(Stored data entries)
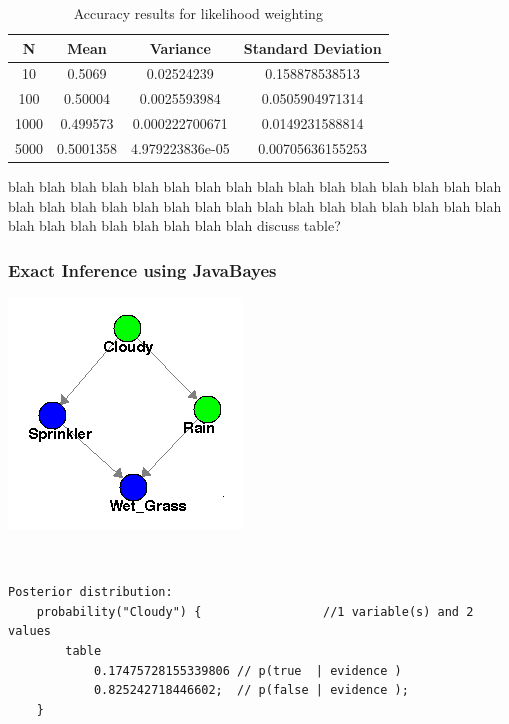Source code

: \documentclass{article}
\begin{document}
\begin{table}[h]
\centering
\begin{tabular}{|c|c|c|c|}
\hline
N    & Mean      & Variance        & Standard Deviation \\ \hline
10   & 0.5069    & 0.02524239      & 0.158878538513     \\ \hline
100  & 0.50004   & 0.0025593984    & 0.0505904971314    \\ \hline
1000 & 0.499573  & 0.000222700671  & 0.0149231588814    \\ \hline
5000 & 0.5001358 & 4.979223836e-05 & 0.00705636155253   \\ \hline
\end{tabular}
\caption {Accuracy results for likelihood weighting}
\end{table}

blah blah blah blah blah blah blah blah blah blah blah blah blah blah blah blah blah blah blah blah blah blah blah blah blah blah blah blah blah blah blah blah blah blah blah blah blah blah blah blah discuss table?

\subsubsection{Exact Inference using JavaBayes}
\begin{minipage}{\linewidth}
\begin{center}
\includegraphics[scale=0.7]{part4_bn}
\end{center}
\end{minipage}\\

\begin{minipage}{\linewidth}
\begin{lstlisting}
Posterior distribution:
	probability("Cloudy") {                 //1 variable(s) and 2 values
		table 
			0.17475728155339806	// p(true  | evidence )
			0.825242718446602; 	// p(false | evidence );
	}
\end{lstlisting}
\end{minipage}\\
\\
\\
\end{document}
--
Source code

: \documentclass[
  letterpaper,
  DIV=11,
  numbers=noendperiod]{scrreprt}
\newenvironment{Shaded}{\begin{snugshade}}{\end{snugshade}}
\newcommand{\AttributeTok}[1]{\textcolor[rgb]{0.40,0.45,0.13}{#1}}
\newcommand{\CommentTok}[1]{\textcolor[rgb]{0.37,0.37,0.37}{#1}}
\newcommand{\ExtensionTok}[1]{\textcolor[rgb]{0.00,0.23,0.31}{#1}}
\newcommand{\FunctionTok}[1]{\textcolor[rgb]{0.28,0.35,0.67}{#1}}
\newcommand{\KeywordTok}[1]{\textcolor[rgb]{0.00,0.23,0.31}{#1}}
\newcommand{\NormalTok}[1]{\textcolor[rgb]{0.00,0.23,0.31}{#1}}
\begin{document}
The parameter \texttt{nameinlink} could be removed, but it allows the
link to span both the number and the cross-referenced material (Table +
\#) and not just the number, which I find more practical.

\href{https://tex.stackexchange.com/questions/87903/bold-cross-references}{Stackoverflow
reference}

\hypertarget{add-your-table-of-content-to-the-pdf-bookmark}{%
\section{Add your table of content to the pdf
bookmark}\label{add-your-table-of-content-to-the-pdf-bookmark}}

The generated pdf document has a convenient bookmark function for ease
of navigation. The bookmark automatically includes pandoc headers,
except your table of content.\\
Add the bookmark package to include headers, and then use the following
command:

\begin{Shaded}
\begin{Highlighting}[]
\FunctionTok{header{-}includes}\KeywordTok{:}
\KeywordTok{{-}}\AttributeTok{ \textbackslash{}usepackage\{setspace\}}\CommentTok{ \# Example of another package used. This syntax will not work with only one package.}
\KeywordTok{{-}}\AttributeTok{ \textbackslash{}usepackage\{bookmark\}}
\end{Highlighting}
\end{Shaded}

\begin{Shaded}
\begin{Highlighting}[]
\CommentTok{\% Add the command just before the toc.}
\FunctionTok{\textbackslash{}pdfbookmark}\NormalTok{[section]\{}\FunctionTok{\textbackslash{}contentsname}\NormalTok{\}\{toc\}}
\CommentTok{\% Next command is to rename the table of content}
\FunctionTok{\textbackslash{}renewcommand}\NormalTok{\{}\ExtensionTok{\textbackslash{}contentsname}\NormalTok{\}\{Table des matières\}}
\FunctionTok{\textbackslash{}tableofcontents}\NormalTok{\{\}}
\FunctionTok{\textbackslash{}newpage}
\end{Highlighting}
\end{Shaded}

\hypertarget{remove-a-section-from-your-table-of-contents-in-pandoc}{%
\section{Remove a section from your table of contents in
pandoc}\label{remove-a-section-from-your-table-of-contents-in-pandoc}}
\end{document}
---
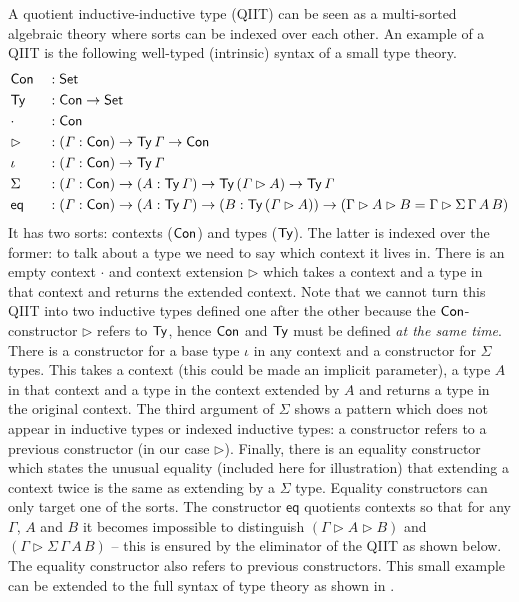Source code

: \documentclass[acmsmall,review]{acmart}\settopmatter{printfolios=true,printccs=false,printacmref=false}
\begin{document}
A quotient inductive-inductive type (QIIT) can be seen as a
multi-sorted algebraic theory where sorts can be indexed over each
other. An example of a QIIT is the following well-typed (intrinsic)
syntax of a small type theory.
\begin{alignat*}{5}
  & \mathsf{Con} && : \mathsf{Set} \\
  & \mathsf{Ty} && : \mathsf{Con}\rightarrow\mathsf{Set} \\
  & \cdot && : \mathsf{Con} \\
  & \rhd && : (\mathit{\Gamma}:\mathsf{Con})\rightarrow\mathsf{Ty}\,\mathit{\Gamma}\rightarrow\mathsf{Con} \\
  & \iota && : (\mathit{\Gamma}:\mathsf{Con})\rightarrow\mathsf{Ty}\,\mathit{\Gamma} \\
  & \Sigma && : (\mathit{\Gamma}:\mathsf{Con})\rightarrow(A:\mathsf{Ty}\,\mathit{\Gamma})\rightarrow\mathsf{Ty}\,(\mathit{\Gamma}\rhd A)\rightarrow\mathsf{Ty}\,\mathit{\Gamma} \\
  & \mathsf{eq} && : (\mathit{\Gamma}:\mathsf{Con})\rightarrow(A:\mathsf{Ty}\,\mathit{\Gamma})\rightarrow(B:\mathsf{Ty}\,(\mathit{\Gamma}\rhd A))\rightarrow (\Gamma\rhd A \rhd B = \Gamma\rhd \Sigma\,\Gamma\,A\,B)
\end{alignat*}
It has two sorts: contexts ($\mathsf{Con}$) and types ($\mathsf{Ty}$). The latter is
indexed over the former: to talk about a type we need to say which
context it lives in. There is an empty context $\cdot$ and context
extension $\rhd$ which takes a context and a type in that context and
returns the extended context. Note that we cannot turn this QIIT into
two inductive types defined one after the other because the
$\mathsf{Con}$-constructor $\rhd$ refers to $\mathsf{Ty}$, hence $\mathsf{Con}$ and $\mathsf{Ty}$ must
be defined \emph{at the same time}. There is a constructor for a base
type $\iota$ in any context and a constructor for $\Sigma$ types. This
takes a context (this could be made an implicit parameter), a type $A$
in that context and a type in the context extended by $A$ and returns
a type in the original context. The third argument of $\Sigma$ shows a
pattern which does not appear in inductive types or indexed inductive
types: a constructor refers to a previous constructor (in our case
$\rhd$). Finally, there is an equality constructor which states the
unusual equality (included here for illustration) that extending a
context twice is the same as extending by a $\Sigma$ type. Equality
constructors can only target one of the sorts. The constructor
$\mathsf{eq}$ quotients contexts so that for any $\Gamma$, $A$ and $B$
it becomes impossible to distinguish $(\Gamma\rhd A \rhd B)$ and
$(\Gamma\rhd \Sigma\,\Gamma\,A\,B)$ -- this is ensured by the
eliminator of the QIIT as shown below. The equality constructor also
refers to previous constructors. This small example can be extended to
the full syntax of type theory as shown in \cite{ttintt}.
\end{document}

**Problem description**
Scan the records above for the word "hypertarget" and return every line where it occurs.

**Exercise output**
\hypertarget{add-your-table-of-content-to-the-pdf-bookmark}{%
\hypertarget{remove-a-section-from-your-table-of-contents-in-pandoc}{%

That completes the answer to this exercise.